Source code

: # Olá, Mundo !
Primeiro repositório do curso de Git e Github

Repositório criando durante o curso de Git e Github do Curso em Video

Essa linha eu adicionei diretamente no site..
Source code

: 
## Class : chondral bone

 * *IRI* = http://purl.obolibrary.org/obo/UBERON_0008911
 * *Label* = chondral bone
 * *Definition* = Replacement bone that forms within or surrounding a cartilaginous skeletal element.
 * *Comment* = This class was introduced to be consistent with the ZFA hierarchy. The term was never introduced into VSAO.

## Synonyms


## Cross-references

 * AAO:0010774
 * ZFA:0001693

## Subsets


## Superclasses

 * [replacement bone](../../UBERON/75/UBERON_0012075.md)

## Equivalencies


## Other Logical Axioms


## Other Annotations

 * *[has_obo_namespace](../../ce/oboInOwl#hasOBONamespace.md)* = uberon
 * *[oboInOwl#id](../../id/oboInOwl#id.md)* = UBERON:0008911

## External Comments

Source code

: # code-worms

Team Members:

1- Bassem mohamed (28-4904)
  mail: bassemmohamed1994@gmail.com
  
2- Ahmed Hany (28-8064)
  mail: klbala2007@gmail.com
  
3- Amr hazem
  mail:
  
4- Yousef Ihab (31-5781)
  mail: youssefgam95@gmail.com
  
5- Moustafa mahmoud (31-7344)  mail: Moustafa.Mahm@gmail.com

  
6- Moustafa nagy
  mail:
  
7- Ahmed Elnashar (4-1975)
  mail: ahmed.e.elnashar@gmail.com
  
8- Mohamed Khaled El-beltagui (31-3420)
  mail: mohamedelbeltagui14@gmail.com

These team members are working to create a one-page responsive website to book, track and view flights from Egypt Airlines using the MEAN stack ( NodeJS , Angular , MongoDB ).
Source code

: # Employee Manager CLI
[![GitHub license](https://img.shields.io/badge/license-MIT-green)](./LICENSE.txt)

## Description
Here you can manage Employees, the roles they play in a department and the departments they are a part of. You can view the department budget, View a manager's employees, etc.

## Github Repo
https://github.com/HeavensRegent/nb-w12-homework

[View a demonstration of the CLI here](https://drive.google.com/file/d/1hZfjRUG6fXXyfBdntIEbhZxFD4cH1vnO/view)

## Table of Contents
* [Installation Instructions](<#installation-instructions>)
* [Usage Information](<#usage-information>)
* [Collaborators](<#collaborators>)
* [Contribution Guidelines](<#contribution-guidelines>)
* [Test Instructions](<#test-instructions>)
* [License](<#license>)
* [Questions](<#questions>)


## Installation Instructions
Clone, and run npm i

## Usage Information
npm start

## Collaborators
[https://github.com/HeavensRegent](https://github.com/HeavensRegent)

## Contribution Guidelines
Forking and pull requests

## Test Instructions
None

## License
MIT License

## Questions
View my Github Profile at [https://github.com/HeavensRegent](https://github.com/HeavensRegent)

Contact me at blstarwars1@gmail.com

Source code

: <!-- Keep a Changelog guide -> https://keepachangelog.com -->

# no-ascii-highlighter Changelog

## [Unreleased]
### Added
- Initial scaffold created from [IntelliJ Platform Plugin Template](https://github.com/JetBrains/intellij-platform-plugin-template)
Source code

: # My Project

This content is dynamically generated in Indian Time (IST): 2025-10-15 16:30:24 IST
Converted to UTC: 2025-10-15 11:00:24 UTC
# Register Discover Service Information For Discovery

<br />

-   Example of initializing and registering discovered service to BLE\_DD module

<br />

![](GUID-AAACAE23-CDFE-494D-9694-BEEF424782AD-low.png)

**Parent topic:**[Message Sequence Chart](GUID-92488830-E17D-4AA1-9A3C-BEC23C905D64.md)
============================================================
▶ Description of the task
Copy out the material word for word and line for line.

▶ Exercise solution
Source code

: # Olá, Mundo !
Primeiro repositório do curso de Git e Github

Repositório criando durante o curso de Git e Github do Curso em Video

Essa linha eu adicionei diretamente no site..
Source code

: 
## Class : chondral bone

 * *IRI* = http://purl.obolibrary.org/obo/UBERON_0008911
 * *Label* = chondral bone
 * *Definition* = Replacement bone that forms within or surrounding a cartilaginous skeletal element.
 * *Comment* = This class was introduced to be consistent with the ZFA hierarchy. The term was never introduced into VSAO.

## Synonyms


## Cross-references

 * AAO:0010774
 * ZFA:0001693

## Subsets


## Superclasses

 * [replacement bone](../../UBERON/75/UBERON_0012075.md)

## Equivalencies


## Other Logical Axioms


## Other Annotations

 * *[has_obo_namespace](../../ce/oboInOwl#hasOBONamespace.md)* = uberon
 * *[oboInOwl#id](../../id/oboInOwl#id.md)* = UBERON:0008911

## External Comments

Source code

: # code-worms

Team Members:

1- Bassem mohamed (28-4904)
  mail: bassemmohamed1994@gmail.com
  
2- Ahmed Hany (28-8064)
  mail: klbala2007@gmail.com
  
3- Amr hazem
  mail:
  
4- Yousef Ihab (31-5781)
  mail: youssefgam95@gmail.com
  
5- Moustafa mahmoud (31-7344)  mail: Moustafa.Mahm@gmail.com

  
6- Moustafa nagy
  mail:
  
7- Ahmed Elnashar (4-1975)
  mail: ahmed.e.elnashar@gmail.com
  
8- Mohamed Khaled El-beltagui (31-3420)
  mail: mohamedelbeltagui14@gmail.com

These team members are working to create a one-page responsive website to book, track and view flights from Egypt Airlines using the MEAN stack ( NodeJS , Angular , MongoDB ).
Source code

: # Employee Manager CLI
[![GitHub license](https://img.shields.io/badge/license-MIT-green)](./LICENSE.txt)

## Description
Here you can manage Employees, the roles they play in a department and the departments they are a part of. You can view the department budget, View a manager's employees, etc.

## Github Repo
https://github.com/HeavensRegent/nb-w12-homework

[View a demonstration of the CLI here](https://drive.google.com/file/d/1hZfjRUG6fXXyfBdntIEbhZxFD4cH1vnO/view)

## Table of Contents
* [Installation Instructions](<#installation-instructions>)
* [Usage Information](<#usage-information>)
* [Collaborators](<#collaborators>)
* [Contribution Guidelines](<#contribution-guidelines>)
* [Test Instructions](<#test-instructions>)
* [License](<#license>)
* [Questions](<#questions>)


## Installation Instructions
Clone, and run npm i

## Usage Information
npm start

## Collaborators
[https://github.com/HeavensRegent](https://github.com/HeavensRegent)

## Contribution Guidelines
Forking and pull requests

## Test Instructions
None

## License
MIT License

## Questions
View my Github Profile at [https://github.com/HeavensRegent](https://github.com/HeavensRegent)

Contact me at blstarwars1@gmail.com

Source code

: <!-- Keep a Changelog guide -> https://keepachangelog.com -->

# no-ascii-highlighter Changelog

## [Unreleased]
### Added
- Initial scaffold created from [IntelliJ Platform Plugin Template](https://github.com/JetBrains/intellij-platform-plugin-template)
Source code

: # My Project

This content is dynamically generated in Indian Time (IST): 2025-10-15 16:30:24 IST
Converted to UTC: 2025-10-15 11:00:24 UTC
# Register Discover Service Information For Discovery

<br />

-   Example of initializing and registering discovered service to BLE\_DD module

<br />

![](GUID-AAACAE23-CDFE-494D-9694-BEEF424782AD-low.png)

**Parent topic:**[Message Sequence Chart](GUID-92488830-E17D-4AA1-9A3C-BEC23C905D64.md)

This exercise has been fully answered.